The simplest boot target for the Kerbside SPICE VDI proxy CI

For the last couple of years I have been working on a SPICE protocol native proxy called Kerbside. The basic idea is to be able to provide SPICE Virtual Desktop Interface (VDI) consoles to users from cloud platforms such as Shaken Fist, OpenStack, or oVirt. Think Citrix, but for Open Source cloud platforms. SPICE is attractive here because it has some features that other more common VDI protocols like VNC don’t have — good cut and paste support, USB device pass-through, multiple monitor support, and so on. RDP has these, but RDP was not a supported VDI protocol when using qemu on Linux with KVM until incredibly recently — literally the last couple of months.

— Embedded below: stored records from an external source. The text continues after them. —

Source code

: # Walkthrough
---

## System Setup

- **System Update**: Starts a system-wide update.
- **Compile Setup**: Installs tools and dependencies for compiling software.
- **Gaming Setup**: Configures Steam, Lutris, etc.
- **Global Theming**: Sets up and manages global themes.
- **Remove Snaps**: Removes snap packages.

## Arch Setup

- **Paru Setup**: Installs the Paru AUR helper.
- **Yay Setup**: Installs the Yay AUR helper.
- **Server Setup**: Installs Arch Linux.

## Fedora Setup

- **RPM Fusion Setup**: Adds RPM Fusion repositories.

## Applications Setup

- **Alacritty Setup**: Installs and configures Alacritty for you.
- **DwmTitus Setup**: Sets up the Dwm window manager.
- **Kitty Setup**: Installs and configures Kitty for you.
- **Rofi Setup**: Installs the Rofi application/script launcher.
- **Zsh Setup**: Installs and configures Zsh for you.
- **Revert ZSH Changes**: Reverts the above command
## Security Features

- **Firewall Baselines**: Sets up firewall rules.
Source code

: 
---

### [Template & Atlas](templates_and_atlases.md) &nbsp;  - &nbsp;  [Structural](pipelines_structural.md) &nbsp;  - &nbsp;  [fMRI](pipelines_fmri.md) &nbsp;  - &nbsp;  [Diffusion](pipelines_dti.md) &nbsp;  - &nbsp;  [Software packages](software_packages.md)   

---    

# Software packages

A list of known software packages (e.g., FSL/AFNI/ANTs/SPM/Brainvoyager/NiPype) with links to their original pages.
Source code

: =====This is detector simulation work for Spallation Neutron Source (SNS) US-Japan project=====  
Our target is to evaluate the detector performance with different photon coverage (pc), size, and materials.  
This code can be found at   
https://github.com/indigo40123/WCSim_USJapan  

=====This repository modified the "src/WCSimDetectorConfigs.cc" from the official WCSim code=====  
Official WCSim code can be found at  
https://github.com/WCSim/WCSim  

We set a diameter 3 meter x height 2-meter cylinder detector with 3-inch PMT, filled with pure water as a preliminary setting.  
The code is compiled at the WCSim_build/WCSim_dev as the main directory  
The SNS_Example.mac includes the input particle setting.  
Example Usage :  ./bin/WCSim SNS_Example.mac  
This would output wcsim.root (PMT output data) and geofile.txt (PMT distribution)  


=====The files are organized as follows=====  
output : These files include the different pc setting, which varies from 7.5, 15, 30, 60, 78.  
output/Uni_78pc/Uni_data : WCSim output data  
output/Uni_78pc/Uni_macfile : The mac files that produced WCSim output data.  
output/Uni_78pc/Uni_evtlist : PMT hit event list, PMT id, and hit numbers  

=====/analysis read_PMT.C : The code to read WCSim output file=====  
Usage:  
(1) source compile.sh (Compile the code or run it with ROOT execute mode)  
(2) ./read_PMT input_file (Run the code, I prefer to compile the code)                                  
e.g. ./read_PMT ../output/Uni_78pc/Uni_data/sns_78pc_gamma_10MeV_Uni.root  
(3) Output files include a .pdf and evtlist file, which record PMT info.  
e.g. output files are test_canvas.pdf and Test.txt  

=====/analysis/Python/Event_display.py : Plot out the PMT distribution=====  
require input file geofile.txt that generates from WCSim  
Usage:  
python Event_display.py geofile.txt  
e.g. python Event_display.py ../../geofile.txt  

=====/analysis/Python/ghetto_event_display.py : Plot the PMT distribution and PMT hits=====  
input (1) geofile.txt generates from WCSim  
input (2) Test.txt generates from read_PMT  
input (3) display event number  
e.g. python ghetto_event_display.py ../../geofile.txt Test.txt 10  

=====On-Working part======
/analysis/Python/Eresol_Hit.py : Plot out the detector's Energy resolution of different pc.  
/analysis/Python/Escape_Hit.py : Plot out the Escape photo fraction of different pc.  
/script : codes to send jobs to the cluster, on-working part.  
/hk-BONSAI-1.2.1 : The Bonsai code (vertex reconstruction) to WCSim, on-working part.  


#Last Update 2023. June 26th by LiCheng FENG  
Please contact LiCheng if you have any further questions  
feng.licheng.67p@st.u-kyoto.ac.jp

(In terms of clouds that Kerbside supports, I think it would be relatively trivial to also support Proxmox, KubeVirt, or a list of static manually created virtual machines, but there’s only so many things one Mikal can do at once…)

Some of these cloud platforms have supported SPICE consoles for a while, but generally with warts. OpenStack for example only exposes them as HTML5 transcoded sessions with reduced functionality. oVirt exposes them via a “proxy” which is just squid (or equivalent), but its fairly dumb — it exposes the underlying hypervisor details to the client for example. I thought I could do better than that.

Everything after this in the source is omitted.